I think some aspect of this comes down to:

1) How to define "use"?
2) What abilities exist to detected "use"?

Having read about the issue you were trying to solve, I have a new appreciation for 1).

Having recently reviewed some of the autofs and kernel code for the first time, 
I have an appreciation for 2).

I think there are at least three scenarios here to consider:

A) Applications which are overly aggressive about monitoring all file systems, even file systems which should not be their concern.
B) Applications which are correctly aggressive about monitoring file systems, that should be their concern.
C) Applications which are actively using the file systems to perform a significant amount of work in the file system.

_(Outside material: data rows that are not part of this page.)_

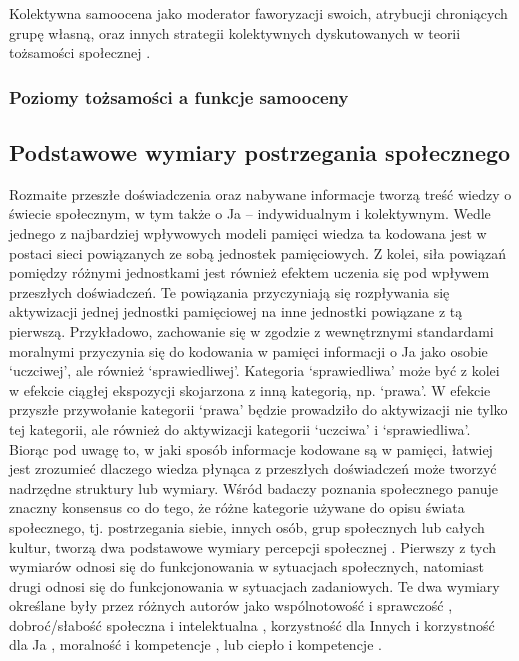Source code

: \documentclass[man]{apa6}
\begin{document}
Kolektywna samoocena jako moderator faworyzacji swoich, atrybucji chroniących grupę własną, oraz innych strategii kolektywnych dyskutowanych w teorii tożsamości społecznej \parencite{crocker1990collective, luhtanen1992collective}.

\subsubsection{Poziomy tożsamości a funkcje samooceny}



\newpage
\subsection{Podstawowe wymiary postrzegania społecznego}

Rozmaite przeszłe doświadczenia oraz nabywane informacje tworzą treść wiedzy o świecie społecznym, w tym także o Ja -- indywidualnym i kolektywnym. Wedle jednego z najbardziej wpływowych modeli pamięci \parencite{anderson1983spreading} wiedza ta kodowana jest w postaci sieci powiązanych ze sobą jednostek pamięciowych. Z kolei, siła powiązań pomiędzy różnymi jednostkami jest również efektem uczenia się pod wpływem przeszłych doświadczeń. Te powiązania przyczyniają się rozpływania się aktywizacji jednej jednostki pamięciowej na inne jednostki powiązane z tą pierwszą. Przykładowo, zachowanie się w zgodzie z wewnętrznymi standardami moralnymi przyczynia się do kodowania w pamięci informacji o Ja jako osobie `uczciwej', ale również `sprawiedliwej'. Kategoria `sprawiedliwa' może być z kolei w efekcie ciągłej ekspozycji skojarzona z inną kategorią, np. `prawa'. W efekcie przyszłe przywołanie kategorii `prawa' będzie prowadziło do aktywizacji nie tylko tej kategorii, ale również do aktywizacji kategorii `uczciwa' i `sprawiedliwa'.\\

Biorąc pod uwagę to, w jaki sposób informacje kodowane są w pamięci, łatwiej jest zrozumieć dlaczego wiedza płynąca z przeszłych doświadczeń może tworzyć nadrzędne struktury lub wymiary. Wśród badaczy poznania społecznego panuje znaczny konsensus co do tego, że różne kategorie używane do opisu świata społecznego, tj. postrzegania siebie, innych osób, grup społecznych lub całych kultur, tworzą dwa podstawowe wymiary percepcji społecznej \parencite{fiske2007universal, judd2005fundamental}. Pierwszy z tych wymiarów odnosi się do funkcjonowania w sytuacjach społecznych, natomiast drugi odnosi się do funkcjonowania w sytuacjach zadaniowych. Te dwa wymiary określane były przez różnych autorów jako wspólnotowość i sprawczość \parencite{abele2007agency}, dobroć/słabość społeczna i intelektualna \parencite {rosenberg1968multidimensional}, korzystność dla Innych i korzystność dla Ja \parencite{peeters1992evaluative}, moralność i kompetencje \parencite{wojciszke2005morality}, lub ciepło i kompetencje \parencite{fiske2002model}.\\
\end{document}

In RHEL 7.2 and RHEL 7.3, "use" seems to include at least:

- File handle open.
- Working directory set.
- Automount path traversed at least once.

In RHEL 7.4, "use" seems to be reduced to:

- File handle open.
- Working directory set.

I think C) from above is pretty easy to detect. I think repeated and persistent use of the file system easily differentiates C). In the "build" and "tools warehouse" cases, we would probably traverse the path thousands or millions of times during a 10 minute interval. This makes me think that you could choose a compromise in here:

- File handle open.
- Working directory set.
- Automount path traversed at least N times.

I wonder if you were to keep a "last_used" and a "last_used_count", would it be sufficient to confirm that "last_used_count > 100" or "last_used_count > 1000", and this would result in a decision that was often correct in terms of identifying passive monitoring use vs persistent active use?

As the expiration interval could have a large range depending upon use case, perhaps it would make sense to make N be proportional to the expiration interval? For example:

- File handle open.
- Working directory set.
- Automount path traversed at least 10 times per minute.

Back to the three scenarios:

A) Applications which are overly aggressive about monitoring all file systems, even file systems which should not be their concern.
B) Applications which are correctly aggressive about monitoring file systems, that should be their concern.
C) Applications which are actively using the file systems to perform a significant amount of work in the file system.

I think something like the above would help to more accurately identify C). Then, I am thinking that B) may not be important to distinguish from A) in real life, as the overhead should be low, and the use case may not be valid.

Anyways - just some ideas to continue the conversation.

Thanks for looking into this, Ian. It is much appreciated.

Comment 9 Ian Kent 2017-09-14 06:19:09 UTC

(In reply to Mark Mielke from comment #8)
> One of the things I was looking into when I discovered this concern in RHEL
> 7.4, was high LDAP query volumes, many of which were coming from autofs.
> When the automount needs to be established this not only has the overhead of
> performing the NFS protocol auto-negotiation (NFS v3 or NFS v4? ...) on the
> autofs side, and then on the Linux side, but prior to this it requires LDAP
> queries, and prior to this, it often needs to establish a TLS session with
> LDAP. All of this means that even if the underlying "mount" operation is
> fast, the end-to-end process here can take 2 or more seconds to complete. I
> don't want to get distracted by these details, as the details here are not
> fully relevant. But, just to provide some context in terms of what the cost
> of automount expiration could be in a worst case scenario.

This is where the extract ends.